Prediction of $s^\pm$-wave superconductivity enhanced by electronic doping in trilayer nickelates La$_4$Ni$_3$O$_{10}$ under pressure

TL;DR

This study uses ab initio and RPA methods to explore superconductivity in trilayer La4Ni3O10 under pressure, revealing an s±-wave pairing mechanism enhanced by electron doping and predicting a spin-density-wave state.

Contribution

It provides a detailed theoretical analysis of the electronic structure and superconducting pairing in La4Ni3O10, highlighting the role of doping and multilayer effects in superconductivity.

Findings

Superconductivity is induced in the s±-wave channel due to Fermi surface nesting.

Maximum pairing strength occurs at about 6.7% electron doping.

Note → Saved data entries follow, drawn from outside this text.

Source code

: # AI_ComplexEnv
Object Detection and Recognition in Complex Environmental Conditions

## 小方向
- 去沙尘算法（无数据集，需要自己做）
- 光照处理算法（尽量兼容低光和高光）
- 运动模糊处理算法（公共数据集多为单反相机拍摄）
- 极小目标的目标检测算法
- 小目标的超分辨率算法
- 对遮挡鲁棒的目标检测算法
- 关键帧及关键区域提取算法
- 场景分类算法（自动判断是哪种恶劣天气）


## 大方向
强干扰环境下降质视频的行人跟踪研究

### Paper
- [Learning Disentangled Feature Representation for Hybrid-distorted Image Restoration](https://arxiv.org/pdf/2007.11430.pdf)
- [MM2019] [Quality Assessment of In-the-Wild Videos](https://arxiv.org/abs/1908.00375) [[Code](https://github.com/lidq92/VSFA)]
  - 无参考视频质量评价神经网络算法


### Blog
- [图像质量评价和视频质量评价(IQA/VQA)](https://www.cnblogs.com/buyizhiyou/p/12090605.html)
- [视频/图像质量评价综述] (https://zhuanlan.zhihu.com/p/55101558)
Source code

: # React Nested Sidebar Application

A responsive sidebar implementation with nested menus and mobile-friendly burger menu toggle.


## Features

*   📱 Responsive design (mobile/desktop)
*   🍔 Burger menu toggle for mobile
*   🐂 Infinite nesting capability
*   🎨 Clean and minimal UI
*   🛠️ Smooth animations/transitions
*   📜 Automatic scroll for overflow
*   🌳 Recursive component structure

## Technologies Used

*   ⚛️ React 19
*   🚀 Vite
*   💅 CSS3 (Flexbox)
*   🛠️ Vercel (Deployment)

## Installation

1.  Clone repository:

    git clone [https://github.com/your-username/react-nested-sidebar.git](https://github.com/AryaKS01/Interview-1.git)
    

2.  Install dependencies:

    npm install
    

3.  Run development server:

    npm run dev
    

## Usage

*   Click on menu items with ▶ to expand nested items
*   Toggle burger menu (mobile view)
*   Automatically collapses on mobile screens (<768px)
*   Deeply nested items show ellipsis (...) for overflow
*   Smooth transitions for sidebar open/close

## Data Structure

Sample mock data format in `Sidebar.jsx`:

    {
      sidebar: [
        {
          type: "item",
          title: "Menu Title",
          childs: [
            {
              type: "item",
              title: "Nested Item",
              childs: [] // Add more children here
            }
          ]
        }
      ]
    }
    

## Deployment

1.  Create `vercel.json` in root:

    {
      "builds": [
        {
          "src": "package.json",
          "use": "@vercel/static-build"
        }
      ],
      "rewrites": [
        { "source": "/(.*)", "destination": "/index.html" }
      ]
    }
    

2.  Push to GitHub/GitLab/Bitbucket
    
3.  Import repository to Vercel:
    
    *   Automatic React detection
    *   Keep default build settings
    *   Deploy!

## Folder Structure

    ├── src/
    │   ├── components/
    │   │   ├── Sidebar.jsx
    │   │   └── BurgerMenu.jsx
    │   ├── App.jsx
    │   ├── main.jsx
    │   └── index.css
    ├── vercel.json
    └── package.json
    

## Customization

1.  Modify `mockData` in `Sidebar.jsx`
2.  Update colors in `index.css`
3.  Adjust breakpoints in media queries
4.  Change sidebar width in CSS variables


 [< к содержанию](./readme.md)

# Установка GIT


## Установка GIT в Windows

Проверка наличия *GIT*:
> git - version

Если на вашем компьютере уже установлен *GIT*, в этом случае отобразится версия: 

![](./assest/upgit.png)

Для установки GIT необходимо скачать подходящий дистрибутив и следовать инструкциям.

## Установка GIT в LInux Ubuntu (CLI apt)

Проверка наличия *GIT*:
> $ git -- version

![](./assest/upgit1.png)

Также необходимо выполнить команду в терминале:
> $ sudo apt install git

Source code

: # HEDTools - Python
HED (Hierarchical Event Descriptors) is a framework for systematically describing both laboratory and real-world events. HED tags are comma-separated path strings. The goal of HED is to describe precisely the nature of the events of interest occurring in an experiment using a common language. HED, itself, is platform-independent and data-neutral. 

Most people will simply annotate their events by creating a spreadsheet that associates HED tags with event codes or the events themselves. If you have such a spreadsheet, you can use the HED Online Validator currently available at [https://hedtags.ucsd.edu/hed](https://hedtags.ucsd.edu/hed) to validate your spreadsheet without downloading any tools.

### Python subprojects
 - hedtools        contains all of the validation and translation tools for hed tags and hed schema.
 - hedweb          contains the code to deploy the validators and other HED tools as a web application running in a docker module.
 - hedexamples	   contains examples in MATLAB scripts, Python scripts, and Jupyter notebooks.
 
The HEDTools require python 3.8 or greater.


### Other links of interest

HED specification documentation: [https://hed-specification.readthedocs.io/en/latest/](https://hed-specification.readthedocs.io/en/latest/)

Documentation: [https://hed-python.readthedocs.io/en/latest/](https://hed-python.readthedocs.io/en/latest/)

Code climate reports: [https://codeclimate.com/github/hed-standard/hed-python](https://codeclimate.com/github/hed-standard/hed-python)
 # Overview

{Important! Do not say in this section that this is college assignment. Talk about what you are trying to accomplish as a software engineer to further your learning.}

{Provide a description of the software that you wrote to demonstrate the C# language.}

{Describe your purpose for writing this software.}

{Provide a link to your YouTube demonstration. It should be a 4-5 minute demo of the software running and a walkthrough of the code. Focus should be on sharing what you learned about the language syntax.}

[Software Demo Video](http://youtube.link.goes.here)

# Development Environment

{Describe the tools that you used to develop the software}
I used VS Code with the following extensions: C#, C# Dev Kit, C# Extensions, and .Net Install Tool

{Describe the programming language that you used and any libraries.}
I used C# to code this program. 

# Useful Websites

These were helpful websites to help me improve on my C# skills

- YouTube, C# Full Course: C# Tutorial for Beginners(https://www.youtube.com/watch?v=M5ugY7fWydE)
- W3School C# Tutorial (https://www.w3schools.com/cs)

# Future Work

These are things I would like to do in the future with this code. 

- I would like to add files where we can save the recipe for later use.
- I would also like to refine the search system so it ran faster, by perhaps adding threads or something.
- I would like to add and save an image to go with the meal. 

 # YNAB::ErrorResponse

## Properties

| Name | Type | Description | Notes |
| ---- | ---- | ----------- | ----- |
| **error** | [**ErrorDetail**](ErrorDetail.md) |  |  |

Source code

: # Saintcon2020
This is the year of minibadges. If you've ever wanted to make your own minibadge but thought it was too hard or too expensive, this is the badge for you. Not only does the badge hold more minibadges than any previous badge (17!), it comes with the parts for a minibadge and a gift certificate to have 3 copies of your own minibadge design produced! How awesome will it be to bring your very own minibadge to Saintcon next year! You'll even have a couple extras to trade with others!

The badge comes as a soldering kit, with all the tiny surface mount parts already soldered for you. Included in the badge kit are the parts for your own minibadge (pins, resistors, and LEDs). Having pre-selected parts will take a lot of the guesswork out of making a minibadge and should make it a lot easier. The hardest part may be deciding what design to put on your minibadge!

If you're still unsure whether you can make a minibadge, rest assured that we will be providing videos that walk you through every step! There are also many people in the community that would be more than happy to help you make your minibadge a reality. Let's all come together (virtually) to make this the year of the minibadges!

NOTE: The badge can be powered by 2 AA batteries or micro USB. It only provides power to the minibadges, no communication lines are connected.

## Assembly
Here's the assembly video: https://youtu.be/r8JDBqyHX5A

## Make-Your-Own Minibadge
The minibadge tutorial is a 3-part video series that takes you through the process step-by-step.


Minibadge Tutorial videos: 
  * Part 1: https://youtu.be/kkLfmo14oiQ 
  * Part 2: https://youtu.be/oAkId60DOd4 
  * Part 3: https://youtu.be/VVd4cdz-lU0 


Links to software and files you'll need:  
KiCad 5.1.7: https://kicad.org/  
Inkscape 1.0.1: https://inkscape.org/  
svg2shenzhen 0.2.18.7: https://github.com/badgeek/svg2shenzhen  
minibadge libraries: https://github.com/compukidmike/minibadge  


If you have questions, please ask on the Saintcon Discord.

A spin-density-wave state with in-plane order is predicted in La4Ni3O10.

Abstract

Motivated by the recently reported signatures of superconductivity in trilayer La$_4$Ni$_3$O$_{10}$ under pressure, we comprehensively study this system using {\it ab initio} and random-phase approximation techniques. Without electronic interactions, the Ni $d_{3z^2-r^2}$ orbitals show a bonding-antibonding and nonbonding splitting behavior via the O $p_z$ orbitals inducing a ``trimer'' lattice in La$_4$Ni$_3$O$_{10}$, analogous to the dimers of La$_3$Ni$_2$O$_{7}$. The Fermi surface consists of three electron sheets with mixed $e_g$ orbitals, and a hole and an electron pocket made up of the $d_{3z^2-r^2}$ orbital, suggesting a Ni two-orbital minimum model. In addition, we find that superconducting pairing is induced in the $s^{\pm}$-wave channel due to partial nesting between the {\bf M}=$(\pi, \pi)$ centered pockets and portions of the Fermi surface centered at the {\bf $\Gamma$}=$(0, 0)$ point. With changing electronic density $n$, the $s^\pm$ instability remains leading and its pairing strength shows a dome-like behavior with a maximum around $n = 4.2$ ($\sim 6.7\%$ electron doping). The superconducting instability disappears at the same electronic density as that in the new 1313 stacking La$_3$Ni$_2$O$_7$, correlated with the vanishing of the hole pocket that arises from the trilayer sublattice, suggesting that the high-$T_c$ superconductivity of La$_3$Ni$_2$O$_7$ may $not$ originate from a trilayer- and single-layer structure. Furthermore, we predict an interesting spin-density-wave state in La$_4$Ni$_3$O$_{10}$ with an in-plane ($\pi$, $\pi$) order and antiferromagnetic coupling between the top and bottom Ni layers, while the middle layer has spin zero.